## Work to complete
When you transcribe the data below, reproduce every line exactly and leave each picture out.

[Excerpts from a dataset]

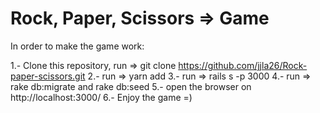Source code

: # Rock, Paper, Scissors => Game

In order to make the game work:

1.- Clone this repository, run => git clone https://github.com/jjla26/Rock-paper-scissors.git
2.- run => yarn add
3.- run => rails s -p 3000
4.- run => rake db:migrate and rake db:seed
5.- open the browser on http://localhost:3000/
6.- Enjoy the game =)

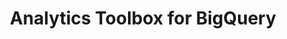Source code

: ---
title: Analytics Toolbox for BigQuery
description: "Unlock Spatial Analytics in BigQuery"
icon: "/img/icons/bigquery-analytics-toolbox.png"
type: examples
category: processing
layout: categories/list
euFlag: true
aliases:
    - /analytics-toolbox-bq/examples/categories/processing/
---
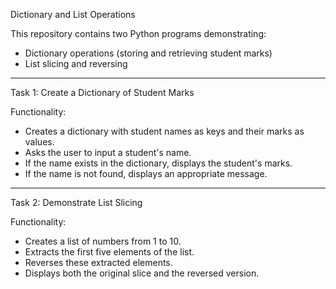 Dictionary and List Operations

This repository contains two Python programs demonstrating:

- Dictionary operations (storing and retrieving student marks)
- List slicing and reversing

---

Task 1: Create a Dictionary of Student Marks

Functionality:
- Creates a dictionary with student names as keys and their marks as values.
- Asks the user to input a student's name.
- If the name exists in the dictionary, displays the student's marks.
- If the name is not found, displays an appropriate message.

---

Task 2: Demonstrate List Slicing

Functionality:
- Creates a list of numbers from 1 to 10.
- Extracts the first five elements of the list.
- Reverses these extracted elements.
- Displays both the original slice and the reversed version.
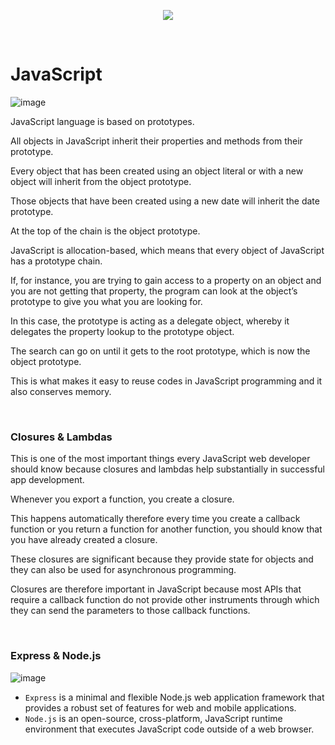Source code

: <p align="center">
    <img src="https://user-images.githubusercontent.com/41619898/74381187-57663680-4e2e-11ea-8aeb-d8caad115e3a.png">
</p>

<br/>

# JavaScript

![image](https://user-images.githubusercontent.com/41619898/81765659-62a12f00-950f-11ea-973b-cf3a871653c9.png)

JavaScript language is based on prototypes.

All objects in JavaScript inherit their properties and methods from their prototype.

Every object that has been created using an object literal or with a new object will inherit from the object prototype.

Those objects that have been created using a new date will inherit the date prototype.

At the top of the chain is the object prototype.

JavaScript is allocation-based, which means that every object of JavaScript has a prototype chain.

If, for instance, you are trying to gain access to a property on an object and you are not getting that property, the program can look at the object’s prototype to give you what you are looking for.

In this case, the prototype is acting as a delegate object, whereby it delegates the property lookup to the prototype object.

The search can go on until it gets to the root prototype, which is now the object prototype.

This is what makes it easy to reuse codes in JavaScript programming and it also conserves memory.

<br/>

### Closures & Lambdas

This is one of the most important things every JavaScript web developer should know because closures and lambdas help substantially in successful app development.

Whenever you export a function, you create a closure.

This happens automatically therefore every time you create a callback function or you return a function for another function, you should know that you have already created a closure.

These closures are significant because they provide state for objects and they can also be used for asynchronous programming.

Closures are therefore important in JavaScript because most APIs that require a callback function do not provide other instruments through which they can send the parameters to those callback functions.

<br/>

### Express & Node.js

![image](https://user-images.githubusercontent.com/41619898/81766089-5ff30980-9510-11ea-989d-7d73c9bfbf69.png)

- `Express` is a minimal and flexible Node.js web application framework that provides a robust set of features for web and mobile applications.
- `Node.js` is an open-source, cross-platform, JavaScript runtime environment that executes JavaScript code outside of a web browser.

## Your response
Source code

: # Rock, Paper, Scissors => Game

In order to make the game work:

1.- Clone this repository, run => git clone https://github.com/jjla26/Rock-paper-scissors.git
2.- run => yarn add
3.- run => rails s -p 3000
4.- run => rake db:migrate and rake db:seed
5.- open the browser on http://localhost:3000/
6.- Enjoy the game =)

Source code

: ---
title: Analytics Toolbox for BigQuery
description: "Unlock Spatial Analytics in BigQuery"
icon: "/img/icons/bigquery-analytics-toolbox.png"
type: examples
category: processing
layout: categories/list
euFlag: true
aliases:
    - /analytics-toolbox-bq/examples/categories/processing/
---
 Dictionary and List Operations

This repository contains two Python programs demonstrating:

- Dictionary operations (storing and retrieving student marks)
- List slicing and reversing

---

Task 1: Create a Dictionary of Student Marks

Functionality:
- Creates a dictionary with student names as keys and their marks as values.
- Asks the user to input a student's name.
- If the name exists in the dictionary, displays the student's marks.
- If the name is not found, displays an appropriate message.

---

Task 2: Demonstrate List Slicing

Functionality:
- Creates a list of numbers from 1 to 10.
- Extracts the first five elements of the list.
- Reverses these extracted elements.
- Displays both the original slice and the reversed version.
Source code

: <p align="center">
    <img src="https://user-images.githubusercontent.com/41619898/74381187-57663680-4e2e-11ea-8aeb-d8caad115e3a.png">
</p>

<br/>

# JavaScript

![image](https://user-images.githubusercontent.com/41619898/81765659-62a12f00-950f-11ea-973b-cf3a871653c9.png)

JavaScript language is based on prototypes.

All objects in JavaScript inherit their properties and methods from their prototype.

Every object that has been created using an object literal or with a new object will inherit from the object prototype.

Those objects that have been created using a new date will inherit the date prototype.

At the top of the chain is the object prototype.

JavaScript is allocation-based, which means that every object of JavaScript has a prototype chain.

If, for instance, you are trying to gain access to a property on an object and you are not getting that property, the program can look at the object’s prototype to give you what you are looking for.

In this case, the prototype is acting as a delegate object, whereby it delegates the property lookup to the prototype object.

The search can go on until it gets to the root prototype, which is now the object prototype.

This is what makes it easy to reuse codes in JavaScript programming and it also conserves memory.

<br/>

### Closures & Lambdas

This is one of the most important things every JavaScript web developer should know because closures and lambdas help substantially in successful app development.

Whenever you export a function, you create a closure.

This happens automatically therefore every time you create a callback function or you return a function for another function, you should know that you have already created a closure.

These closures are significant because they provide state for objects and they can also be used for asynchronous programming.

Closures are therefore important in JavaScript because most APIs that require a callback function do not provide other instruments through which they can send the parameters to those callback functions.

<br/>

### Express & Node.js

![image](https://user-images.githubusercontent.com/41619898/81766089-5ff30980-9510-11ea-989d-7d73c9bfbf69.png)

- `Express` is a minimal and flexible Node.js web application framework that provides a robust set of features for web and mobile applications.
- `Node.js` is an open-source, cross-platform, JavaScript runtime environment that executes JavaScript code outside of a web browser.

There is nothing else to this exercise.